There is still a lot of complexity being hidden here. Most of these clusters still contain several hundred users, and, as with the main summary network, some smaller clusters have been pruned. You could dig into this all day, but I’ll just make some brief observations.
Firstly, it’s clear that there is a mixture of mainstream and more radical conservative voices here. The more radical voices, such as risupmelbourne and Avi Yemini, are largely clustered in the top part of the network, while in the lower half, we find clusters featuring Sophie Elsworth (the national personal finance writer for Newscorp), 7News Melbourne, and even Victoria’s anti-corruption agency, the IBAC. The 7News Melbourne+ cluster at the centre of the network contains several mainstream news outlets, including the Herald Sun, The Australian, and the Sunrise television program. Its central position in the network is interesting, as it suggests that these mainstream outlets are a common point of reference for both moderate and radical conservative actors.

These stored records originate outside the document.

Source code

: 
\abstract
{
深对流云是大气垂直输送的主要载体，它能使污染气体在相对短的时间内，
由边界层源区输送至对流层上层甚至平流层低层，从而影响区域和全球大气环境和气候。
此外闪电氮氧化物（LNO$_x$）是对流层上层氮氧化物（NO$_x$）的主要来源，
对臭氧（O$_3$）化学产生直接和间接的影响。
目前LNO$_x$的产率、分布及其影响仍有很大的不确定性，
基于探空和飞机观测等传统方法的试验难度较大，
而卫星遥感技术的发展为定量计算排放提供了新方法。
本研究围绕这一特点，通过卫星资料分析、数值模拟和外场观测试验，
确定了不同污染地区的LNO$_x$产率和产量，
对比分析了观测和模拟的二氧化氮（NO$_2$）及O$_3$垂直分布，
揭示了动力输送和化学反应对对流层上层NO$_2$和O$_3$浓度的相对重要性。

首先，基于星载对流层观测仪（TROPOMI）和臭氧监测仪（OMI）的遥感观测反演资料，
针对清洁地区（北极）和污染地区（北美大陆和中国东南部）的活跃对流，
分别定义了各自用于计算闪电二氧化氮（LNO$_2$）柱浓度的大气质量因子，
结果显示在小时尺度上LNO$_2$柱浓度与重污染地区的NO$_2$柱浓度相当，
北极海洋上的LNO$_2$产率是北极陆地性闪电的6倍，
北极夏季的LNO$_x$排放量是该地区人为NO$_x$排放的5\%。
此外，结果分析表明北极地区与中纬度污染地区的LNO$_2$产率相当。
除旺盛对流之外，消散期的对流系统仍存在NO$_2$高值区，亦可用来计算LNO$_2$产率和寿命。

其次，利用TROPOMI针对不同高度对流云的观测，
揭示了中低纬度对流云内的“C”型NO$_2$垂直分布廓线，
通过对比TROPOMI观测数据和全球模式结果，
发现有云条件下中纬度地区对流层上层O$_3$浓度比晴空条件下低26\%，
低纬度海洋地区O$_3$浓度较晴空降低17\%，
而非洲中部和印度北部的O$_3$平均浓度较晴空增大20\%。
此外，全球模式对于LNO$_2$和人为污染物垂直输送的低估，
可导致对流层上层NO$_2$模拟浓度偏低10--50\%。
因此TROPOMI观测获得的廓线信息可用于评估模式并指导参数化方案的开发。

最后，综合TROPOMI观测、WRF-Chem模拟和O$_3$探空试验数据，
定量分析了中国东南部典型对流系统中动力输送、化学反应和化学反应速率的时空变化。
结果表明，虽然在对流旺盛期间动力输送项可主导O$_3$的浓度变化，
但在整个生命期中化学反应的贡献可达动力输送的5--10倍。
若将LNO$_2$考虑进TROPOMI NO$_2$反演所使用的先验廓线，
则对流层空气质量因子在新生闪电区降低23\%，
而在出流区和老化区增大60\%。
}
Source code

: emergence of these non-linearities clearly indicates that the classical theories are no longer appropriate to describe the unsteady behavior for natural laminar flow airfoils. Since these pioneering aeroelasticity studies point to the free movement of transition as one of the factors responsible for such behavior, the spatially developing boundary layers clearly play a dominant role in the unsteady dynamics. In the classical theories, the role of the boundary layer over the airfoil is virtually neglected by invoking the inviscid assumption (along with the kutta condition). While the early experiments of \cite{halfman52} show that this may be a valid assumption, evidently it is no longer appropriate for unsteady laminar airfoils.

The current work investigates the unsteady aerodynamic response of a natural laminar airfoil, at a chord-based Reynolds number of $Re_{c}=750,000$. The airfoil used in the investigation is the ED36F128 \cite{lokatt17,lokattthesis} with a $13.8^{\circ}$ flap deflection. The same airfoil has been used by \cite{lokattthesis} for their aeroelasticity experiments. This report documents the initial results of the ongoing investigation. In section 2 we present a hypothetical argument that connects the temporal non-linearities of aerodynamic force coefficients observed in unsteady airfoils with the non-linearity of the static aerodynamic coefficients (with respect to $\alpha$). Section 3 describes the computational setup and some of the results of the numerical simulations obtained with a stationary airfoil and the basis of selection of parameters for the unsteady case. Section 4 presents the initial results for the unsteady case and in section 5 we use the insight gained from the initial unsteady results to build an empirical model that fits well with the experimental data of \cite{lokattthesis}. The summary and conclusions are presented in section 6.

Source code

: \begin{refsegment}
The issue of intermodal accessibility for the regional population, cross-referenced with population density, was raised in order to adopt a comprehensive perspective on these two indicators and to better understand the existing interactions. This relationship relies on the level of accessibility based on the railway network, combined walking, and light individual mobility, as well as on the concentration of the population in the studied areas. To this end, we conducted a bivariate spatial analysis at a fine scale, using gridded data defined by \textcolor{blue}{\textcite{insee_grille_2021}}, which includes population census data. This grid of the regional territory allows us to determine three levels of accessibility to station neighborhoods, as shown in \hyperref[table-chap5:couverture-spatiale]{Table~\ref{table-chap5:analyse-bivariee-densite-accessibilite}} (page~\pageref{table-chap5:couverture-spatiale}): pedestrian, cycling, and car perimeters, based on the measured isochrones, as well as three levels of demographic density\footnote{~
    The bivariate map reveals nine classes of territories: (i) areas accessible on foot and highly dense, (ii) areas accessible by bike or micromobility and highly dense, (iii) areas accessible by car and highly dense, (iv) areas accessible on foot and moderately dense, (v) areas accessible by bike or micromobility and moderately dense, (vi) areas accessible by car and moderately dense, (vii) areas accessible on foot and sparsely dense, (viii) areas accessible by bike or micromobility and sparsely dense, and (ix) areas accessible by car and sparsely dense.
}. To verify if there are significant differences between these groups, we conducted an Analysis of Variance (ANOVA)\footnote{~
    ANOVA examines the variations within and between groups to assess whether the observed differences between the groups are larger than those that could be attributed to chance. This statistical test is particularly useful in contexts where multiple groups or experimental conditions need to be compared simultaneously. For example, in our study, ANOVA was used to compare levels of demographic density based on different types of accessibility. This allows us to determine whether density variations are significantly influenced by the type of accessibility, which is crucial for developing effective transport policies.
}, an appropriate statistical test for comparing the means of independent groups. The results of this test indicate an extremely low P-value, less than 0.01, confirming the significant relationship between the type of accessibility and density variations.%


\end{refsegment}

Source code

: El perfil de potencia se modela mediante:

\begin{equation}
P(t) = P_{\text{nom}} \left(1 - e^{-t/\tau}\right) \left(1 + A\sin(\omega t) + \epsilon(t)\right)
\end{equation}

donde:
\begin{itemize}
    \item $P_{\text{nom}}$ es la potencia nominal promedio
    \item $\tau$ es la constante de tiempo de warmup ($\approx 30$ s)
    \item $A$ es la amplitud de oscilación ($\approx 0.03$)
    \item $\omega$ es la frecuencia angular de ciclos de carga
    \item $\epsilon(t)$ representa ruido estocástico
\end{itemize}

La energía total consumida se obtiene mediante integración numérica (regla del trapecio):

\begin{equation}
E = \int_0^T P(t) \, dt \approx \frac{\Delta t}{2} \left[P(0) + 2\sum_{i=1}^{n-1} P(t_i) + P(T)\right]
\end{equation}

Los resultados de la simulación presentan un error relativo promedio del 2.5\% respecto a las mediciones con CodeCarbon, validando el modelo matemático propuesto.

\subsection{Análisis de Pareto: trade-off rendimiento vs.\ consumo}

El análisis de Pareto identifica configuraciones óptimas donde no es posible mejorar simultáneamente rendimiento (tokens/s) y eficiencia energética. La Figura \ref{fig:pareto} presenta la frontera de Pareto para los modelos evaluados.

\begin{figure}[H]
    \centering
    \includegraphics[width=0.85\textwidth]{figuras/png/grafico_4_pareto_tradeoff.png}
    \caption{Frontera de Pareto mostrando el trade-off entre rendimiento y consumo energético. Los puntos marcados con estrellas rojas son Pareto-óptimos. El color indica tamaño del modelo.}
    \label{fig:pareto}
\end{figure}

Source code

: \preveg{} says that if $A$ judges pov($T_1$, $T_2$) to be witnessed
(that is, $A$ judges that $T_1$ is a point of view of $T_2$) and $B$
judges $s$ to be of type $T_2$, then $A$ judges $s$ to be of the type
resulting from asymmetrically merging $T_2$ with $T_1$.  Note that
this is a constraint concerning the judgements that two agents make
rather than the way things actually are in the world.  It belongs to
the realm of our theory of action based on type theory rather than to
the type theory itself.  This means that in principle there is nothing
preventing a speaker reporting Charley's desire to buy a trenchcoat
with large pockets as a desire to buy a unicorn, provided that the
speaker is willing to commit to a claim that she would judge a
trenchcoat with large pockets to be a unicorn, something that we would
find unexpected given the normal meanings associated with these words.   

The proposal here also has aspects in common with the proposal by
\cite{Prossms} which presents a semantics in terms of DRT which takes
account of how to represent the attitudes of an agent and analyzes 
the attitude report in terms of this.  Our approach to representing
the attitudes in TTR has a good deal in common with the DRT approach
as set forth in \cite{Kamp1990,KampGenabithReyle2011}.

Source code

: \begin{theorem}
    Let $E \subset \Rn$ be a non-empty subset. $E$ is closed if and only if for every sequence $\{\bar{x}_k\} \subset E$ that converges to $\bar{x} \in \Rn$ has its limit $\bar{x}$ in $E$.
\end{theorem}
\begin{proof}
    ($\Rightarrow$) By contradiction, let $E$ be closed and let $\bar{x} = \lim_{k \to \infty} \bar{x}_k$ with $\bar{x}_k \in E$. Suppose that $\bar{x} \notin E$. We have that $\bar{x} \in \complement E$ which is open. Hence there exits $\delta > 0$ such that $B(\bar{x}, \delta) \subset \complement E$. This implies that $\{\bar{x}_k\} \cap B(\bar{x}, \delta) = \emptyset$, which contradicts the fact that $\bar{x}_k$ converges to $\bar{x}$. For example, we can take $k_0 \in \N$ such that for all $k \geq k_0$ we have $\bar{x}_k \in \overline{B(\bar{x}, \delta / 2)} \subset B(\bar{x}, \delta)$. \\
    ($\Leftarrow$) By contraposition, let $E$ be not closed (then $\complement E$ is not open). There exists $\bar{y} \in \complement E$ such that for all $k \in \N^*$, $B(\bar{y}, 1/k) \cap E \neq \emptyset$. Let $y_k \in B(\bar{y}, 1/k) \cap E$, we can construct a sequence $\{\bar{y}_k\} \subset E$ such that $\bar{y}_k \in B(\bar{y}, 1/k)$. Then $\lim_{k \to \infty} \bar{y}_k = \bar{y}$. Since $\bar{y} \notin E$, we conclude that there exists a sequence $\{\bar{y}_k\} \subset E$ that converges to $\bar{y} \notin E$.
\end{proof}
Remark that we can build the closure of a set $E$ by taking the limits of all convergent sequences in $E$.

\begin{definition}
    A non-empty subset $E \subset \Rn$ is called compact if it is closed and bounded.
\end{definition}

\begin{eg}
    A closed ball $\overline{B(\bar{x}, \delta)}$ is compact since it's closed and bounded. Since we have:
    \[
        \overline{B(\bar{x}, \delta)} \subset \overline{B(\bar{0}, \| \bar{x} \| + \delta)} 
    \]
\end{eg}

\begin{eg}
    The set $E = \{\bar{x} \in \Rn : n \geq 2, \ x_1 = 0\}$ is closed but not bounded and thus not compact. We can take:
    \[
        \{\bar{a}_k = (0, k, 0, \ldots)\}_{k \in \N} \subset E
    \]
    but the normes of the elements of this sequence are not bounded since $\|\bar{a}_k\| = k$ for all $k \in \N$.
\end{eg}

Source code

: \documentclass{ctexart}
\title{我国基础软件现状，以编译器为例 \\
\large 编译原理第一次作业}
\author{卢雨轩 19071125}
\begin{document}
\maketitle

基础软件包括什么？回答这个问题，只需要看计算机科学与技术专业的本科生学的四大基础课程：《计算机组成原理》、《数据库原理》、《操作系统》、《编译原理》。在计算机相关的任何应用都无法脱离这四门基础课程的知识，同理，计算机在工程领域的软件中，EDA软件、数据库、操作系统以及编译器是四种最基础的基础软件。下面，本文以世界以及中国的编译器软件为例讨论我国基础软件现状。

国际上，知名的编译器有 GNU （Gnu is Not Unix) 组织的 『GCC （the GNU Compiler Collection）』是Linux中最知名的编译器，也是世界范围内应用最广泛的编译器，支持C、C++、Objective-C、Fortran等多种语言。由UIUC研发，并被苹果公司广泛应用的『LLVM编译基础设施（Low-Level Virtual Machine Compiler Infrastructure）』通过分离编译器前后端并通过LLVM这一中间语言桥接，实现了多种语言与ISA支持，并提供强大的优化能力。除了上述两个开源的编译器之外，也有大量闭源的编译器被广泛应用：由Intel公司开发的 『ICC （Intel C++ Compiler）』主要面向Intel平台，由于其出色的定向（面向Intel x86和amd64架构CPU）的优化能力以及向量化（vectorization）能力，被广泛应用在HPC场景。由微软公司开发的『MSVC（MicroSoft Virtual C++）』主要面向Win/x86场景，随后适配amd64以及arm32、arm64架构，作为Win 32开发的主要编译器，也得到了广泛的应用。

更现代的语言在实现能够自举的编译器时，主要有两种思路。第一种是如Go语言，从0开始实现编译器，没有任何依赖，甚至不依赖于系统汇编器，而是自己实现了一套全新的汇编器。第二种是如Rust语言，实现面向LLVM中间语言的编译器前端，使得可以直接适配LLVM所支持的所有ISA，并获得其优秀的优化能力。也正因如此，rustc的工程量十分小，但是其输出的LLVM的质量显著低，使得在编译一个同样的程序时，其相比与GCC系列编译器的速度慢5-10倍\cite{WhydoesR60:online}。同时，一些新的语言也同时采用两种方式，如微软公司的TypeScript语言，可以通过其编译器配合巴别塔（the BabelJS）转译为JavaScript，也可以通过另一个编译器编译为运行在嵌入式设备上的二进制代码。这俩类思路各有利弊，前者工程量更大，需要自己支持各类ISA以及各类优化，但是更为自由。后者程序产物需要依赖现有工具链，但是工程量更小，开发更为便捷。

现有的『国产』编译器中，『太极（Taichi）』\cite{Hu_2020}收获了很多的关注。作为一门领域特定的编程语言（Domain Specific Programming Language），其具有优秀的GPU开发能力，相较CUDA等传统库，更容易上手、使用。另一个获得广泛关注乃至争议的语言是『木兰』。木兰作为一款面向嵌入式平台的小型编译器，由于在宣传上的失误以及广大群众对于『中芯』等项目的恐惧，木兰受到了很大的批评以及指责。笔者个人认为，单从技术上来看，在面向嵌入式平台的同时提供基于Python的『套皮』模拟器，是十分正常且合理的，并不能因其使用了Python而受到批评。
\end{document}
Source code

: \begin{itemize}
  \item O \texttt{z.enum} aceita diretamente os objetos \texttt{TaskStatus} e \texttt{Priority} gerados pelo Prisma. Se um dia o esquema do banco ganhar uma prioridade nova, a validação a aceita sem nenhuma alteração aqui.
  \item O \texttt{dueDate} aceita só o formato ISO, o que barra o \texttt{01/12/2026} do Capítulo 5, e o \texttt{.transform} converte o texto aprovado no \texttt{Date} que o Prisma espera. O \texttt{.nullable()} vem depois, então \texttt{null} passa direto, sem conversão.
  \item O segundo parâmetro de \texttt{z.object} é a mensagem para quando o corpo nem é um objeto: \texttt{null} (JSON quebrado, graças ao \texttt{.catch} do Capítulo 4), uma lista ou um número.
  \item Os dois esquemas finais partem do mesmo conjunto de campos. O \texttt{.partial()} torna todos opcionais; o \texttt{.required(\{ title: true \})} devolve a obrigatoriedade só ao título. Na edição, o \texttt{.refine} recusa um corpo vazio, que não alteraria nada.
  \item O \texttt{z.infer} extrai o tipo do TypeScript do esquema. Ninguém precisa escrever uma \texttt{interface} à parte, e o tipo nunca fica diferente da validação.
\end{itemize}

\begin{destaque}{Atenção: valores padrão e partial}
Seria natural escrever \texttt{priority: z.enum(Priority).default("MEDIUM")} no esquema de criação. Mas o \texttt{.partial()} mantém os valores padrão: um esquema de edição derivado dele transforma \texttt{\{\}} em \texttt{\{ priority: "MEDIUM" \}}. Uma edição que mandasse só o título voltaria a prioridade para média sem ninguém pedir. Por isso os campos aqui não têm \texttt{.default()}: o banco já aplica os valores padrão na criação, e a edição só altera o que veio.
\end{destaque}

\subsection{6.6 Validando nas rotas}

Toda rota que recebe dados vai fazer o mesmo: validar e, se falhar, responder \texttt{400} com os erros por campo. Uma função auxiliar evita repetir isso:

Also interesting is that Sophie Elsworth, although a columnist for mainstream news outlets, stands apart from the 7News Melbourne+ cluster. The popup information for the Sophie Elsworth+ cluster suggests that its 1,214 users include few journalists or news organisations. Indeed, the top profile terms do not hint at any particular professions (but they do include the word retired). A look at Elsworth’s recent tweets provides a possible explanation for her position within the network: her tweets, of which there are typically more than a dozen each day, are relentlessly critical of the Andrews Government, to the point that her feed resembles that of a political activist more than that of a journalist.
While these examples touch on only a fraction of the information available in the summary network visualisation for this dataset, they are sufficient to illustrate how this visualisation can help you to understand the structure and content of your dataset in quick order. To recap:
- The TweetKollidR’s network visualisation shows you the high-level structure of the user network by visualising clusters of users as nodes and showing the aggregated connections between the clusters.
- For each cluster, the visualisation provides popup information including top users, top profile terms, top tweet terms, top domains, and the most popular tweet. Every item in these lists is hyperlinked to relevant tweets and user profiles, allowing you to see curated examples of the data in its original form.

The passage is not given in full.